**Task item:** The expected answer is the set of lines in the data below between the line holding "b. På den **Recovery" and the line holding "från samma användargränssnitt.", inclusive, written out exactly.
Data listing: Begin
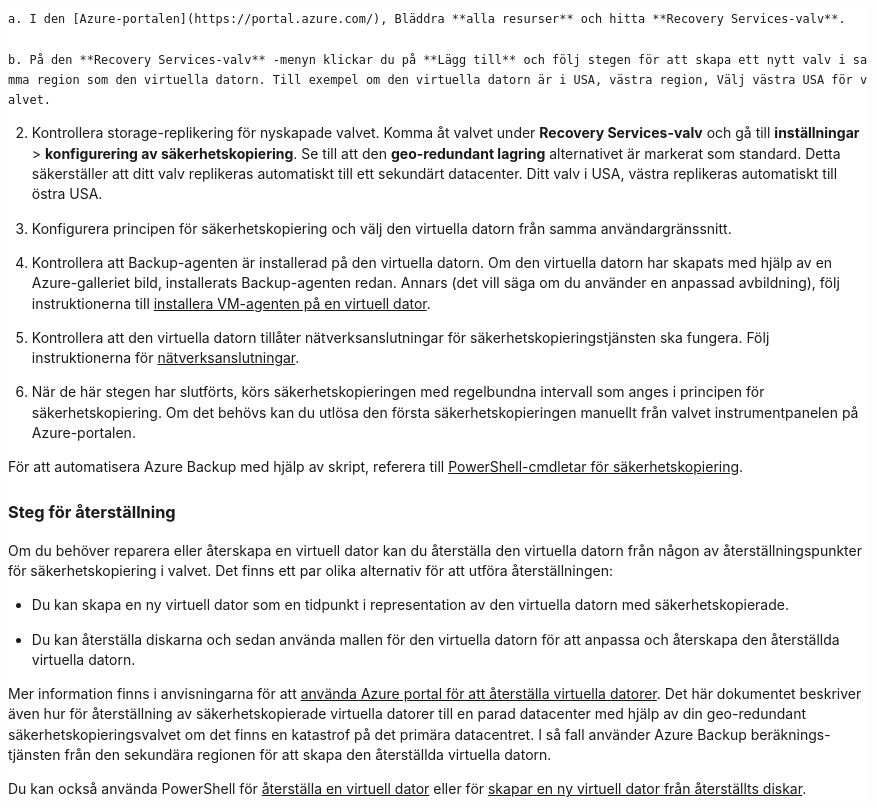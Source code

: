     a. I den [Azure-portalen](https://portal.azure.com/), Bläddra **alla resurser** och hitta **Recovery Services-valv**.

    b. På den **Recovery Services-valv** -menyn klickar du på **Lägg till** och följ stegen för att skapa ett nytt valv i samma region som den virtuella datorn. Till exempel om den virtuella datorn är i USA, västra region, Välj västra USA för valvet.

2.  Kontrollera storage-replikering för nyskapade valvet. Komma åt valvet under **Recovery Services-valv** och gå till **inställningar** > **konfigurering av säkerhetskopiering**. Se till att den **geo-redundant lagring** alternativet är markerat som standard. Detta säkerställer att ditt valv replikeras automatiskt till ett sekundärt datacenter. Ditt valv i USA, västra replikeras automatiskt till östra USA.

3.  Konfigurera principen för säkerhetskopiering och välj den virtuella datorn från samma användargränssnitt.

4.  Kontrollera att Backup-agenten är installerad på den virtuella datorn. Om den virtuella datorn har skapats med hjälp av en Azure-galleriet bild, installerats Backup-agenten redan. Annars (det vill säga om du använder en anpassad avbildning), följ instruktionerna till [installera VM-agenten på en virtuell dator](../articles/backup/backup-azure-arm-vms-prepare.md#install-the-vm-agent-on-the-virtual-machine).

5.  Kontrollera att den virtuella datorn tillåter nätverksanslutningar för säkerhetskopieringstjänsten ska fungera. Följ instruktionerna för [nätverksanslutningar](../articles/backup/backup-azure-arm-vms-prepare.md#establish-network-connectivity).

6.  När de här stegen har slutförts, körs säkerhetskopieringen med regelbundna intervall som anges i principen för säkerhetskopiering. Om det behövs kan du utlösa den första säkerhetskopieringen manuellt från valvet instrumentpanelen på Azure-portalen.

För att automatisera Azure Backup med hjälp av skript, referera till [PowerShell-cmdletar för säkerhetskopiering](../articles/backup/backup-azure-vms-automation.md).

### <a name="steps-for-recovery"></a>Steg för återställning

Om du behöver reparera eller återskapa en virtuell dator kan du återställa den virtuella datorn från någon av återställningspunkter för säkerhetskopiering i valvet. Det finns ett par olika alternativ för att utföra återställningen:

-   Du kan skapa en ny virtuell dator som en tidpunkt i representation av den virtuella datorn med säkerhetskopierade.

-   Du kan återställa diskarna och sedan använda mallen för den virtuella datorn för att anpassa och återskapa den återställda virtuella datorn. 

Mer information finns i anvisningarna för att [använda Azure portal för att återställa virtuella datorer](../articles/backup/backup-azure-arm-restore-vms.md). Det här dokumentet beskriver även hur för återställning av säkerhetskopierade virtuella datorer till en parad datacenter med hjälp av din geo-redundant säkerhetskopieringsvalvet om det finns en katastrof på det primära datacentret. I så fall använder Azure Backup beräknings-tjänsten från den sekundära regionen för att skapa den återställda virtuella datorn.

Du kan också använda PowerShell för [återställa en virtuell dator](../articles/backup/backup-azure-arm-restore-vms.md#restore-a-vm-during-an-azure-datacenter-disaster) eller för [skapar en ny virtuell dator från återställts diskar](../articles/backup/backup-azure-vms-automation.md#create-a-vm-from-restored-disks).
Data listing: End
**Exercise response:**
    b. På den **Recovery Services-valv** -menyn klickar du på **Lägg till** och följ stegen för att skapa ett nytt valv i samma region som den virtuella datorn. Till exempel om den virtuella datorn är i USA, västra region, Välj västra USA för valvet.

2.  Kontrollera storage-replikering för nyskapade valvet. Komma åt valvet under **Recovery Services-valv** och gå till **inställningar** > **konfigurering av säkerhetskopiering**. Se till att den **geo-redundant lagring** alternativet är markerat som standard. Detta säkerställer att ditt valv replikeras automatiskt till ett sekundärt datacenter. Ditt valv i USA, västra replikeras automatiskt till östra USA.

3.  Konfigurera principen för säkerhetskopiering och välj den virtuella datorn från samma användargränssnitt.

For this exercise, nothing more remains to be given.